问题
I need to extract text from pdf-files and have used pdfminer.six with success, extracting both text paragraphs and tables. But now I get an error related to the line
from pdfminer.pdfparser import PDFParser, PDFDocument:
ImportError: cannot import name 'PDFDocument' from 'pdfminer.pdfparser' (C:\Users[username]\Anaconda3\lib\site-packages\pdfminer\pdfparser.py)
I'm using Anaconda Jupyter. Python 3.7.3. Package pdfminer.six-20181108
The code I'm using is based on this: How to read pdf file using pdfminer3k?
Based on advice given below I've tried to uninstall and reinstall Anaconda and pdfminer.six and other packages several times: https://github.com/pdfminer/pdfminer.six/issues/196 A week ago it suddenly worked, but now I get an error again.

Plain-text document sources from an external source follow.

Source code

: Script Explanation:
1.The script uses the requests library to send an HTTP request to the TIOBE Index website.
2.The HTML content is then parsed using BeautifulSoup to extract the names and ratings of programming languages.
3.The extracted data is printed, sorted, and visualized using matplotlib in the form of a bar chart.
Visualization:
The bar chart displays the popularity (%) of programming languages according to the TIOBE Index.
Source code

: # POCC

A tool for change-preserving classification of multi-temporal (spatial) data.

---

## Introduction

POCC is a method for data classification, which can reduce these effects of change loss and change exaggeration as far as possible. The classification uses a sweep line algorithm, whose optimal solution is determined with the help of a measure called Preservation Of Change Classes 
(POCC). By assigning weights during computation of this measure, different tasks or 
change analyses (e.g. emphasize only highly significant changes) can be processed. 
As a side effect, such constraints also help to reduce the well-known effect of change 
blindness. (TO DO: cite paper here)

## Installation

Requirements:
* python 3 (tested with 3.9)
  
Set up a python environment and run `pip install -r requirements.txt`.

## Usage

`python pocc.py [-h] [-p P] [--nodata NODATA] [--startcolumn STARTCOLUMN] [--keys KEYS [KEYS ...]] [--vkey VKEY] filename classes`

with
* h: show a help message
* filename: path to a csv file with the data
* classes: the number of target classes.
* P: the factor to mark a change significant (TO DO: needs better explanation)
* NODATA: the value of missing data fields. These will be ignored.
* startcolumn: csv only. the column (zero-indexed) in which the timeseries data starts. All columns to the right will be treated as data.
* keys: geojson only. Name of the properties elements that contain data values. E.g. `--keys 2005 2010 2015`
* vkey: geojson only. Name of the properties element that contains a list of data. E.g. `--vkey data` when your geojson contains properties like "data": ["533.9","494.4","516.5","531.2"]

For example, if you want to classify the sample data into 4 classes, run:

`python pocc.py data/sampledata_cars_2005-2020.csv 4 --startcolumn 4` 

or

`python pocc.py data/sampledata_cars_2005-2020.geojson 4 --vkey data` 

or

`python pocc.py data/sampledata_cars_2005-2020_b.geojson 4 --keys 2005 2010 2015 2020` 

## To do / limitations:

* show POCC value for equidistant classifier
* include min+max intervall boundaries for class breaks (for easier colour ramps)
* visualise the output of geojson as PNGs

Since I'm working on Win10 I also tried using Linux Ubuntu as described here: https://medium.com/hugo-ferreiras-blog/using-windows-subsystem-for-linux-for-data-science-9a8e68d7610c
Same error.
Then, based on the webpage below I thought it was worth a try to split PDFparser, PDFDocument: from
from pdfminer.pdfparser import PDFParser, PDFDocument
to
from pdfminer.pdfparser import PDFParser
from pdfminer.pdfdocument import PDFDocument
from pdfminer.pdfpage import PDFPage
https://loctv.wordpress.com/2017/02/07/fix-importerror-cannot-import-name-pdfdocument-when-using-slate/ .. But that created new errors later on in the code.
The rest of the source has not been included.